Régina tressaillit quand d'Emma, dans un geste protecteur effleura sa tempe pour passer une mèche rebelle derrière son oreille. Elle pencha la tête sur le côté pour prolonger le contact avec les doigts fins de la blonde. Celle-ci lui sourit et déposa un baiser chaste sur son front.
- « Emma, tu as raison, ma mère veut que je te quitte et si je ne le fais pas, elle promet de tout faire pour m'empêcher d'adopter Erin… »
- « Quoi ? Mais c'est une grande malade ? J'y crois pas ! Elle irait jusqu'à punir une gamine parce qu'elle refuse de te voir heureuse avec moi ? »
- « C'est moi qu'elle veut punir avant tout. Elle veut me faire payer de n'avoir rien pu faire contre mon mariage avec Léopold et l'adoption d'Henry qu'elle continue à appeler le bâtard… Si je ne lui obéis pas et reste à tes côtés, elle témoignera en faveur de Mendell, comme quoi c'était un gentil garçon qui a beaucoup souffert. C'est texto ce qu'elle m'a dit.»
Emma serrait les poings et, la mâchoire crispée, elle se tourna vers son avocat.
- « Maitre,… »
- « Leroy j'ai dit. »
- « Ok, Ok, Leroy, quelle est le délai de prescription pour une agression caractérisée ayant entrainé une invalidité ? »
Régina se raidit.
- « Emma, non ! »
La blonde se tourna vers sa compagne et lui murmura discrètement:
- « Ne t'inquiète pas, je ne vais rien révéler mais je veux savoir quelles sont les cartes dans mon jeu et dans celui de mon adversaire… Leroy ? »

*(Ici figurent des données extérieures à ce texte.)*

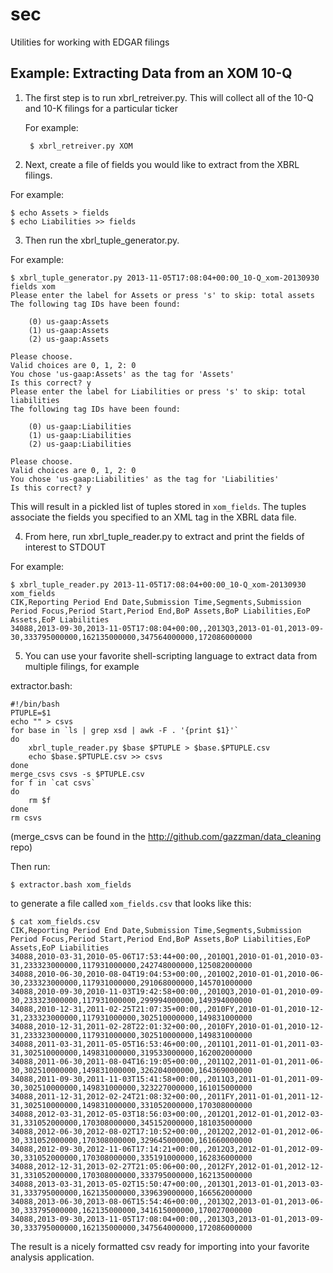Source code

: sec
===

Utilities for working with EDGAR filings

Example: Extracting Data from an XOM 10-Q
-----------------------------------------

1. The first step is to run xbrl_retreiver.py. This will collect
    all of the 10-Q and 10-K filings for a particular ticker

    For example:

        $ xbrl_retreiver.py XOM


2. Next, create a file of fields you would like to extract from the 
XBRL filings.

For example:

    $ echo Assets > fields
    $ echo Liabilities >> fields

3. Then run the xbrl_tuple_generator.py.

For example:

    $ xbrl_tuple_generator.py 2013-11-05T17:08:04+00:00_10-Q_xom-20130930 fields xom
    Please enter the label for Assets or press 's' to skip: total assets
    The following tag IDs have been found:

    	(0) us-gaap:Assets
    	(1) us-gaap:Assets
    	(2) us-gaap:Assets

    Please choose.
    Valid choices are 0, 1, 2: 0
    You chose 'us-gaap:Assets' as the tag for 'Assets'
    Is this correct? y
    Please enter the label for Liabilities or press 's' to skip: total liabilities
    The following tag IDs have been found:

    	(0) us-gaap:Liabilities
    	(1) us-gaap:Liabilities
    	(2) us-gaap:Liabilities

    Please choose.
    Valid choices are 0, 1, 2: 0
    You chose 'us-gaap:Liabilities' as the tag for 'Liabilities'
    Is this correct? y

This will result in a pickled list of tuples stored in `xom_fields`. The 
tuples associate the fields you specified to an XML tag in the XBRL data file.

4. From here, run xbrl_tuple_reader.py to extract and print the fields of 
interest to STDOUT

For example:

    $ xbrl_tuple_reader.py 2013-11-05T17:08:04+00:00_10-Q_xom-20130930 xom_fields
    CIK,Reporting Period End Date,Submission Time,Segments,Submission Period Focus,Period Start,Period End,BoP Assets,BoP Liabilities,EoP Assets,EoP Liabilities
    34088,2013-09-30,2013-11-05T17:08:04+00:00,,2013Q3,2013-01-01,2013-09-30,333795000000,162135000000,347564000000,172086000000

5. You can use your favorite shell-scripting language to extract data from 
multiple filings, for example

extractor.bash:

    #!/bin/bash
    PTUPLE=$1
    echo "" > csvs
    for base in `ls | grep xsd | awk -F . '{print $1}'`
    do
    	xbrl_tuple_reader.py $base $PTUPLE > $base.$PTUPLE.csv
    	echo $base.$PTUPLE.csv >> csvs
    done
    merge_csvs csvs -s $PTUPLE.csv
    for f in `cat csvs`
    do
    	rm $f
    done
    rm csvs

(merge_csvs can be found in the http://github.com/gazzman/data_cleaning repo) 

Then run:

    $ extractor.bash xom_fields

to generate a file called `xom_fields.csv` that looks like this:
    
    $ cat xom_fields.csv
    CIK,Reporting Period End Date,Submission Time,Segments,Submission Period Focus,Period Start,Period End,BoP Assets,BoP Liabilities,EoP Assets,EoP Liabilities
    34088,2010-03-31,2010-05-06T17:53:44+00:00,,2010Q1,2010-01-01,2010-03-31,233323000000,117931000000,242748000000,125082000000
    34088,2010-06-30,2010-08-04T19:04:53+00:00,,2010Q2,2010-01-01,2010-06-30,233323000000,117931000000,291068000000,145701000000
    34088,2010-09-30,2010-11-03T19:42:58+00:00,,2010Q3,2010-01-01,2010-09-30,233323000000,117931000000,299994000000,149394000000
    34088,2010-12-31,2011-02-25T21:07:35+00:00,,2010FY,2010-01-01,2010-12-31,233323000000,117931000000,302510000000,149831000000
    34088,2010-12-31,2011-02-28T22:01:32+00:00,,2010FY,2010-01-01,2010-12-31,233323000000,117931000000,302510000000,149831000000
    34088,2011-03-31,2011-05-05T16:53:46+00:00,,2011Q1,2011-01-01,2011-03-31,302510000000,149831000000,319533000000,162002000000
    34088,2011-06-30,2011-08-04T16:19:05+00:00,,2011Q2,2011-01-01,2011-06-30,302510000000,149831000000,326204000000,164369000000
    34088,2011-09-30,2011-11-03T15:41:58+00:00,,2011Q3,2011-01-01,2011-09-30,302510000000,149831000000,323227000000,161015000000
    34088,2011-12-31,2012-02-24T21:08:32+00:00,,2011FY,2011-01-01,2011-12-31,302510000000,149831000000,331052000000,170308000000
    34088,2012-03-31,2012-05-03T18:56:03+00:00,,2012Q1,2012-01-01,2012-03-31,331052000000,170308000000,345152000000,181035000000
    34088,2012-06-30,2012-08-02T17:10:52+00:00,,2012Q2,2012-01-01,2012-06-30,331052000000,170308000000,329645000000,161660000000
    34088,2012-09-30,2012-11-06T17:14:21+00:00,,2012Q3,2012-01-01,2012-09-30,331052000000,170308000000,335191000000,162836000000
    34088,2012-12-31,2013-02-27T21:05:06+00:00,,2012FY,2012-01-01,2012-12-31,331052000000,170308000000,333795000000,162135000000
    34088,2013-03-31,2013-05-02T15:50:47+00:00,,2013Q1,2013-01-01,2013-03-31,333795000000,162135000000,339639000000,166562000000
    34088,2013-06-30,2013-08-06T15:54:46+00:00,,2013Q2,2013-01-01,2013-06-30,333795000000,162135000000,341615000000,170027000000
    34088,2013-09-30,2013-11-05T17:08:04+00:00,,2013Q3,2013-01-01,2013-09-30,333795000000,162135000000,347564000000,172086000000

The result is a nicely formatted csv ready for importing into your 
favorite analysis application.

- « S'il reste des témoins fiables et qu'il y a des preuves de la gravité des blessures, 20 ans minimum en fonction de l'état dans lequel se sont produits les faits. »
- « Pas de problème pour les témoins et je suis sure qu'il doit y avoir un dossier médical quelque part. Pour le Maine c'est 20 ans ou plus ? »
- « J'en sais rien, je dois vérifier. Le Maine ? A quoi pensez-vous Emma ? »
- «Rien de vraiment utile dans l'immédiat mais renseignez-vous s'il vous plait, ça peut être important. »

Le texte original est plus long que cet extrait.